Allah sangat menyukai orang-orang yang suka menolong. Jika kita sering menolong orang lain, maka kita juga akan ditolong oleh Allah. Hal ini telah dicontohkan oleh Nabi kita Muhammad Sallallahu ‘alaihi wasallam, beliau kerap kali membantu orang lain, tanpa memandang orang lain itu siapa dan dari mana. Bahkan sekali pun orang yang membenci dan tidak menyukai pasti ia tolong.

Setiap pagi Nabi Muhammad selalu datang dan menyuapi pengemis tersebut. Dia baru akan pergi setelah memastikan pengemis tersebut kenyang. Padahal setiap kali didatangi Muhammad, si pengemis selalu mencaci Rasulullah. Hingga suatu hari sang pengemis merasa heran karena yang menyuapinya makanan orang lain.

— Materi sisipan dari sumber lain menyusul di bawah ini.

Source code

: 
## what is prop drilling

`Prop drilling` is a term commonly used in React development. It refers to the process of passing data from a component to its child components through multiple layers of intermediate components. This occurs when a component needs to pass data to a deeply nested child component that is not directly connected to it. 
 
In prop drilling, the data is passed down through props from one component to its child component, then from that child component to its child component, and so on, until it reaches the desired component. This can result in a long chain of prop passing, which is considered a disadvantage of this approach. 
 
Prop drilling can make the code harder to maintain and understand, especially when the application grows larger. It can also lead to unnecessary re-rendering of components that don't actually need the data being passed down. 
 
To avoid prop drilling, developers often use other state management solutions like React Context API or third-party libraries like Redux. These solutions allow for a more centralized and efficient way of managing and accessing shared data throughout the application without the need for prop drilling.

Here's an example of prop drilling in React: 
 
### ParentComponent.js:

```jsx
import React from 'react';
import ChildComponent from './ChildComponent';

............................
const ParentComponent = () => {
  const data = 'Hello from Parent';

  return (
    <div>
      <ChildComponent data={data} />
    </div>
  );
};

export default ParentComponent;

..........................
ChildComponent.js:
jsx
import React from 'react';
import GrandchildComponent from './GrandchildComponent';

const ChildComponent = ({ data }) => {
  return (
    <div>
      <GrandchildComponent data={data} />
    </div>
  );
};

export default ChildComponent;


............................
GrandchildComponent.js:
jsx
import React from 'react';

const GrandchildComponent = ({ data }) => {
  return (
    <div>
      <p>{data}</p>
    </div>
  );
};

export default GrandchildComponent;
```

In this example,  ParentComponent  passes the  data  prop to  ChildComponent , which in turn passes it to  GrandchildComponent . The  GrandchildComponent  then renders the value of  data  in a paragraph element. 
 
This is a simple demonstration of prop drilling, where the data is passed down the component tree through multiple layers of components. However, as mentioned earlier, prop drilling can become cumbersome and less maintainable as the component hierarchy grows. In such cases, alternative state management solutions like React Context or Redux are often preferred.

Suara langkah kaki, cara menyuapkan makanan, serta nada bicaranya berbeda dengan yang biasanya.

Ya, saat itu bukan lagi Nabi Muhammad yang menyuapkan makanan kepada si pengemis. Rasulullah telah wafat. Abu Bakar As-Siddiq, yang kemudian menjadi khalifah, mendatangi si pengemis dan menyuapinya makanan. Namun baru pada suapan pertama, si pengemis justru marah kepada Abu Bakar. “Siapa kamu. Kamu bukan orang yang biasa menyuapi aku,” kata si pengemis.

“Aku orang yang biasa menyuapimu,” jawab Abu Bakar.

“Bukan! Kamu bukan orang yang biasa menyuapiku,” kata si pengemis dengan suara keras.

“Jika benar kamu yang biasa menyuapiku, tidak akan susah aku mengunyah makanan ini. Orang yang biasa mendatangiku itu selalu menghaluskan makanan terlebih dahulu. Barulah kemudian dia menyuapiku dengan makanan itu,” kata si pengemis dengan nada kesal.

Sang Amirul Mukminin tak kuasa menahan tangis, teringat Rasulullah yang belum lama wafat. “Aku memang bukan orang yang biasa datang dan menyuapimu. Aku Abu Bakar, sahabat beliau. Orang mulia yang biasa datang dan menyuapimu itu telah tiada. Dia adalah Nabi Muhammad,” kata Abu Bakar sambil terisak.

Betapa terkejutnya si pengemis begitu tahu bahwa pria baik hati yang biasa datang dan menyuapinya adalah Nabi Muhammad Shallallahu ‘alaihi wasallam, orang yang selama ini dia benci. Dia pun menangis, menyesal selalu mencaci, menghina, dan memfitnah Rasulullah. Wallahu a‘lam bishowab.